Data for processing:
::::::::::

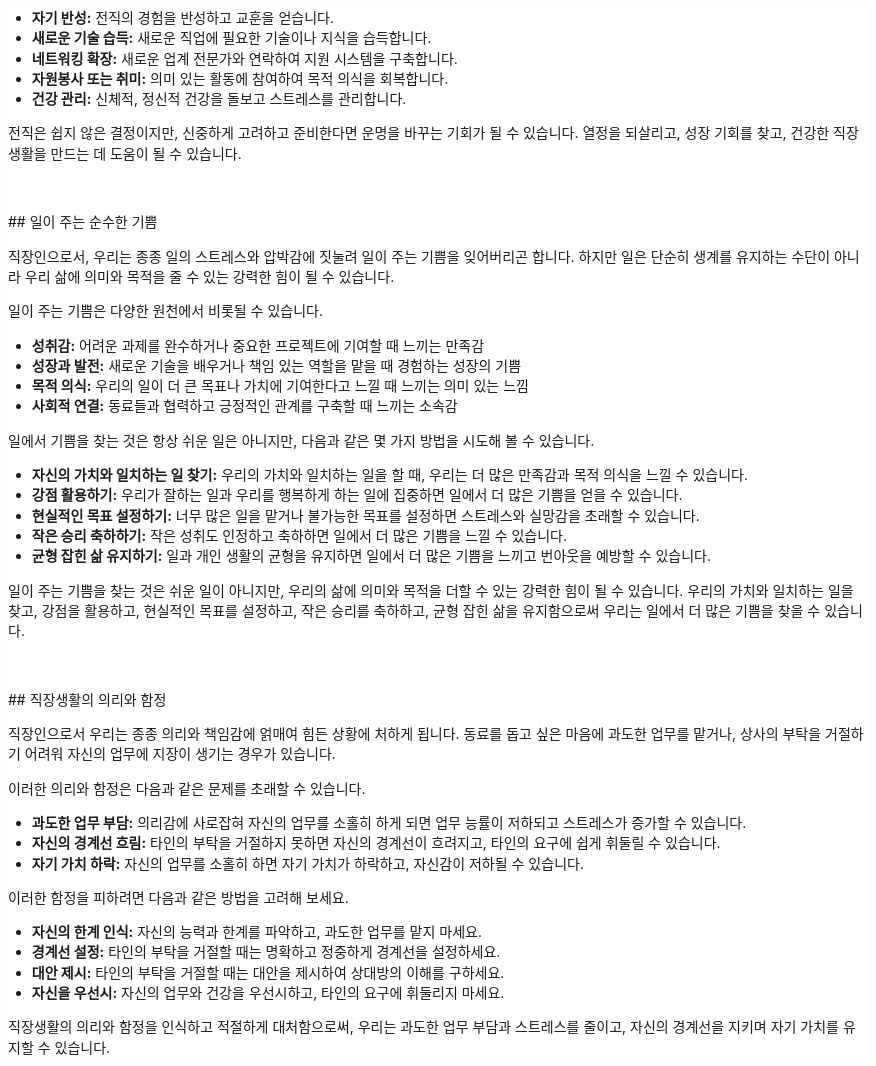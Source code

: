 * **자기 반성:** 전직의 경험을 반성하고 교훈을 얻습니다.
* **새로운 기술 습득:** 새로운 직업에 필요한 기술이나 지식을 습득합니다.
* **네트워킹 확장:** 새로운 업계 전문가와 연락하여 지원 시스템을 구축합니다.
* **자원봉사 또는 취미:** 의미 있는 활동에 참여하여 목적 의식을 회복합니다.
* **건강 관리:** 신체적, 정신적 건강을 돌보고 스트레스를 관리합니다.

전직은 쉽지 않은 결정이지만, 신중하게 고려하고 준비한다면 운명을 바꾸는 기회가 될 수 있습니다. 열정을 되살리고, 성장 기회를 찾고, 건강한 직장 생활을 만드는 데 도움이 될 수 있습니다.

<p>&nbsp;</p>
## 일이 주는 순수한 기쁨

직장인으로서, 우리는 종종 일의 스트레스와 압박감에 짓눌려 일이 주는 기쁨을 잊어버리곤 합니다. 하지만 일은 단순히 생계를 유지하는 수단이 아니라 우리 삶에 의미와 목적을 줄 수 있는 강력한 힘이 될 수 있습니다.



일이 주는 기쁨은 다양한 원천에서 비롯될 수 있습니다.

- **성취감:** 어려운 과제를 완수하거나 중요한 프로젝트에 기여할 때 느끼는 만족감
- **성장과 발전:** 새로운 기술을 배우거나 책임 있는 역할을 맡을 때 경험하는 성장의 기쁨
- **목적 의식:** 우리의 일이 더 큰 목표나 가치에 기여한다고 느낄 때 느끼는 의미 있는 느낌
- **사회적 연결:** 동료들과 협력하고 긍정적인 관계를 구축할 때 느끼는 소속감



일에서 기쁨을 찾는 것은 항상 쉬운 일은 아니지만, 다음과 같은 몇 가지 방법을 시도해 볼 수 있습니다.

- **자신의 가치와 일치하는 일 찾기:** 우리의 가치와 일치하는 일을 할 때, 우리는 더 많은 만족감과 목적 의식을 느낄 수 있습니다.
- **강점 활용하기:** 우리가 잘하는 일과 우리를 행복하게 하는 일에 집중하면 일에서 더 많은 기쁨을 얻을 수 있습니다.
- **현실적인 목표 설정하기:** 너무 많은 일을 맡거나 불가능한 목표를 설정하면 스트레스와 실망감을 초래할 수 있습니다.
- **작은 승리 축하하기:** 작은 성취도 인정하고 축하하면 일에서 더 많은 기쁨을 느낄 수 있습니다.
- **균형 잡힌 삶 유지하기:** 일과 개인 생활의 균형을 유지하면 일에서 더 많은 기쁨을 느끼고 번아웃을 예방할 수 있습니다.

일이 주는 기쁨을 찾는 것은 쉬운 일이 아니지만, 우리의 삶에 의미와 목적을 더할 수 있는 강력한 힘이 될 수 있습니다. 우리의 가치와 일치하는 일을 찾고, 강점을 활용하고, 현실적인 목표를 설정하고, 작은 승리를 축하하고, 균형 잡힌 삶을 유지함으로써 우리는 일에서 더 많은 기쁨을 찾을 수 있습니다.

<p>&nbsp;</p>
## 직장생활의 의리와 함정

직장인으로서 우리는 종종 의리와 책임감에 얽매여 힘든 상황에 처하게 됩니다. 동료를 돕고 싶은 마음에 과도한 업무를 맡거나, 상사의 부탁을 거절하기 어려워 자신의 업무에 지장이 생기는 경우가 있습니다.

이러한 의리와 함정은 다음과 같은 문제를 초래할 수 있습니다.

- **과도한 업무 부담:** 의리감에 사로잡혀 자신의 업무를 소홀히 하게 되면 업무 능률이 저하되고 스트레스가 증가할 수 있습니다.
- **자신의 경계선 흐림:** 타인의 부탁을 거절하지 못하면 자신의 경계선이 흐려지고, 타인의 요구에 쉽게 휘둘릴 수 있습니다.
- **자기 가치 하락:** 자신의 업무를 소홀히 하면 자기 가치가 하락하고, 자신감이 저하될 수 있습니다.

이러한 함정을 피하려면 다음과 같은 방법을 고려해 보세요.

- **자신의 한계 인식:** 자신의 능력과 한계를 파악하고, 과도한 업무를 맡지 마세요.
- **경계선 설정:** 타인의 부탁을 거절할 때는 명확하고 정중하게 경계선을 설정하세요.
- **대안 제시:** 타인의 부탁을 거절할 때는 대안을 제시하여 상대방의 이해를 구하세요.
- **자신을 우선시:** 자신의 업무와 건강을 우선시하고, 타인의 요구에 휘둘리지 마세요.

직장생활의 의리와 함정을 인식하고 적절하게 대처함으로써, 우리는 과도한 업무 부담과 스트레스를 줄이고, 자신의 경계선을 지키며 자기 가치를 유지할 수 있습니다.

::::::::::

Task details: Would you show every line in the data above that contains the string "직장인으로서"?

Task output:
직장인으로서, 우리는 종종 일의 스트레스와 압박감에 짓눌려 일이 주는 기쁨을 잊어버리곤 합니다. 하지만 일은 단순히 생계를 유지하는 수단이 아니라 우리 삶에 의미와 목적을 줄 수 있는 강력한 힘이 될 수 있습니다.
직장인으로서 우리는 종종 의리와 책임감에 얽매여 힘든 상황에 처하게 됩니다. 동료를 돕고 싶은 마음에 과도한 업무를 맡거나, 상사의 부탁을 거절하기 어려워 자신의 업무에 지장이 생기는 경우가 있습니다.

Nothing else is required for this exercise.